Ein circa fünfundzwanzig Fuß hohes Gerüst schälte sich aus den Rauschschwaden und rollte auf den Ostwall zu, ein Belagerungsturm, der von mehreren Pferdegespannen gezogen wurde, die wiederum von stämmigen Ulogs mit Schilden so gut es ging vor feindlichem Beschuß geschützt wurden. Innerhalb des hölzernen Belagerungsturms befanden sich Treppen, auf denen die Angreifer verblüffend schnell nach oben und von dort über eine ausfahrbare Rampe auf die gegnerische Festungsmauer gelangen konnten, sollte es ihnen gelingen, den Festungswall zu erreichen. Grimmbart schluckte. Der Angriff im Westen war nur ein Ablenkungsmanöver. Die eigentliche Gefahr drohte aus einer ganz anderen Richtung und war bisher durch die Rauchschwaden vor ihren Blicken verborgen geblieben.

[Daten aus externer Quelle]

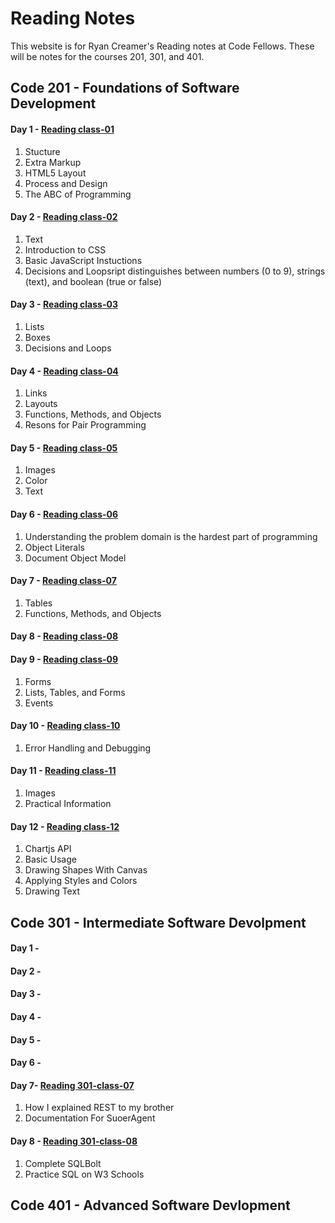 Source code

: # Reading Notes
This website is for Ryan Creamer's Reading notes at Code Fellows. These will be notes for the courses 201, 301, and 401. 

## Code 201 - Foundations of Software Development
#### Day 1 - [Reading class-01](class-01.md)
  1. Stucture
  2. Extra Markup 
  3. HTML5 Layout
  4. Process and Design 
  5. The ABC of Programming
#### Day 2 - [Reading class-02](class-02.md)
  1. Text
  2. Introduction to CSS
  3. Basic JavaScript Instuctions
  4. Decisions and Loopsript distinguishes between numbers (0 to 9), strings (text), and boolean (true or false)
#### Day 3 - [Reading class-03](class-03.md)
  1. Lists 
  2. Boxes
  3. Decisions and Loops
#### Day 4 - [Reading class-04](class-04.md)
1. Links
2. Layouts
3. Functions, Methods, and Objects
4. Resons for Pair Programming
#### Day 5 - [Reading class-05](class-05.md)
1. Images
2. Color 
3. Text
#### Day 6 - [Reading class-06](class-06.md)
1. Understanding the problem domain is the hardest part of programming
2. Object Literals 
3. Document Object Model
#### Day 7 - [Reading class-07](class-07.md)
1. Tables
2. Functions, Methods, and Objects
#### Day 8 - [Reading class-08](class-08.md)

#### Day 9 - [Reading class-09](class-09.md)
1. Forms
2. Lists, Tables, and Forms
3. Events
#### Day 10 - [Reading class-10](class-10.md)
1. Error Handling and Debugging
#### Day 11 - [Reading class-11](class-11.md)
1. Images
2. Practical Information
#### Day 12 - [Reading class-12](class-12.md)
1. Chartjs API
2. Basic Usage
3. Drawing Shapes With Canvas
4. Applying Styles and Colors
5. Drawing Text
## Code 301 - Intermediate Software Devolpment 
#### Day 1 -
#### Day 2 -
#### Day 3 - 
#### Day 4 - 
#### Day 5 - 
#### Day 6 - 
#### Day 7- [Reading 301-class-07](301-class-07.md)
1. How I explained REST to my brother
2. Documentation For SuoerAgent
#### Day 8 - [Reading 301-class-08](301-class-08.md)
1. Complete SQLBolt
2. Practice SQL on W3 Schools
## Code 401 - Advanced Software Devlopment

„Macht die Balliste klar!“

Wengors Stimme überschlug sich beinahe vor Hektik.

Und schießt auf die Pferde und ihre Knechte. Der Turm darf den Wall nicht erreichen, sonst sind wir geliefert.“

Mit einem unguten Gefühl im Magen wandte sich Grimmbart wieder der Bedrohung auf seinem Abschnitt zu. Der erste Dämon war bereits im Begriff, über die Brüstung zu klettern. Mit einem einzigen Schlag seiner Streitaxt spaltete Grimmbart ihm den Schädel. Blut und Gehirn spritzten über die Brüstung.

Ein schmatzendes Geräusch erklang, als er die Axt aus dem Schädel des toten Dämonen riß, der daraufhin rücklings zwanzig Fuß in die Tiefe stürzte und dabei ein Teil der unter ihm die Leiter Erklimmenden mit sich riß.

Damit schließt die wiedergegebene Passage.